AOL provides local content, platforms and services covering geographic levels ranging from neighborhoods to major metropolitan areas. This local content includes professional editorial content, user-generated content and business listings. AOL's local brands include MapQuest, the second-largest online mapping company, operating at 44-percent market share; and a minority holding in Patch, a platform of hyperlocal news and information sites managed by professional local journalists and photographers.
AOL offers a range of integrated products and properties including communication tools, mobile services and subscription packages which drive traffic across the AOL network.
AOL Desktop running on Windows XP
1.7 (Mac OS X)
|Operating system||Microsoft Windows XP or later, Mac OS X 10.4.8 or later|
AOL Desktop is an internet suite produced by AOL that integrates a web browser, a media player and an instant messenger client. Based on AOL OpenRide, it is an upgrade from such. The Mac OS X version is based on WebKit.
AOL Desktop is different from previous AOL browsers, which are still available. Its features are focused on browsing instead of email. For instance, one does not have to sign into AOL in order to use it as a regular browser. In addition, non-AOL email accounts can be accessed through it. There are three main buttons: "MAIL", "IM", and "WEB". The first two require users to sign in but "WEB" can be instantly used.

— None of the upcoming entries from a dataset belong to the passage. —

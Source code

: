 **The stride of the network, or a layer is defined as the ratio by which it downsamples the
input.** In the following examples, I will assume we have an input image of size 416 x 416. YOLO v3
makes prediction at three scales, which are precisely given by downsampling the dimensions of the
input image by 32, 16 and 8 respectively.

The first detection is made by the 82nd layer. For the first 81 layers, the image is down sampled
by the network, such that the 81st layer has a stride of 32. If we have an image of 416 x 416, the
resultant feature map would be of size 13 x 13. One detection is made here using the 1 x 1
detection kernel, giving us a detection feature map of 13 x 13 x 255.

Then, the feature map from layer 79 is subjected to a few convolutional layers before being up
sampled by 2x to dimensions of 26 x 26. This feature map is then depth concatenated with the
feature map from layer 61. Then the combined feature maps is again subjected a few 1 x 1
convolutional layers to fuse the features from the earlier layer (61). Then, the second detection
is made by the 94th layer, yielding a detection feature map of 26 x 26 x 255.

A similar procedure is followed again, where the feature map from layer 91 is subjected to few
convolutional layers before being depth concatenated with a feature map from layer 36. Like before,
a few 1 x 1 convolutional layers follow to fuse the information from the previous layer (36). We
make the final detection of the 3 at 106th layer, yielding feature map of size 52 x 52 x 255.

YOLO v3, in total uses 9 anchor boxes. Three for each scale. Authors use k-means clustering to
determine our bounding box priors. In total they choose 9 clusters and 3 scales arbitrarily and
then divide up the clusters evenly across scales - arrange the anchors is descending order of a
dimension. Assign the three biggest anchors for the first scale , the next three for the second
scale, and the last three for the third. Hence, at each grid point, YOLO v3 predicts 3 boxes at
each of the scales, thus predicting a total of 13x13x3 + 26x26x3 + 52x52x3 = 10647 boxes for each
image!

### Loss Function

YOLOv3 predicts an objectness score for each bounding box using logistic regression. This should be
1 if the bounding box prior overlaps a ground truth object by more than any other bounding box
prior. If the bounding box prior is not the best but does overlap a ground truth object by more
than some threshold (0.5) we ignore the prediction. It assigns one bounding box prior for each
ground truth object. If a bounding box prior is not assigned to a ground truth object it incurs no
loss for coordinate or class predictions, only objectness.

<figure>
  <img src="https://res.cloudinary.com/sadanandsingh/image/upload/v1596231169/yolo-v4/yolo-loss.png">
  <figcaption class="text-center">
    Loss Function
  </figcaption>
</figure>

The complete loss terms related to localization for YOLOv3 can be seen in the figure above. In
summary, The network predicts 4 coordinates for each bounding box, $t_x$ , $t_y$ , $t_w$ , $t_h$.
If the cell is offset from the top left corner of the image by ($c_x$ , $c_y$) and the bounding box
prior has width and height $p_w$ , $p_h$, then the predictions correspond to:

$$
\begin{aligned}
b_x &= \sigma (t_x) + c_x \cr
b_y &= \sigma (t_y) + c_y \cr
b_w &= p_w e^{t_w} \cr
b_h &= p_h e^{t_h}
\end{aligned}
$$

AOL Ventures is the venture capital arm of AOL and invests in early-stage technology-centric consumer Internet companies.
Since spinning off from Time Warner in 2010, AOL has made corporate social responsibility an important part of its mission. In its company values, AOL states, "We are in the business of helping people, period." For the company’s corporate social responsibility efforts, AOL's CEO Tim Armstrong was included in a July 9, 2012 Adweek article, "The Givers," highlighting individuals who have committed their and their companies' time, money and resources to a diverse range of causes.
Each year on the company’s birthday, AOL employees around the world are invited to participate in Monster Help Day, a global community service day dedicated to strengthening the communities in which AOL employees live and work. Other corporate social responsibility initiatives include producing cause-related content for AOL properties; donating PSA campaigns throughout the AOL network; empowering consumers through cause-related contests and initiatives; implementing a permanent cause module on AOL's homepage, dedicated to promoting a different nonprofit daily; and advocating for internet safety through its blog SafetyClicks.com.
In its earlier incarnation as a “walled garden” community and service provider, AOL received criticism for its community policies, terms of service, and customer service. Prior to 2006, AOL was known for its direct mailing of CD-ROMs and 3½" floppy disks containing its software. The disks were distributed in large numbers; at one point, half of the CDs manufactured worldwide had AOL logos on them. The marketing tactic was criticized for its environmental cost, and AOL CDs were recognized as PCWorld’s most annoying tech product.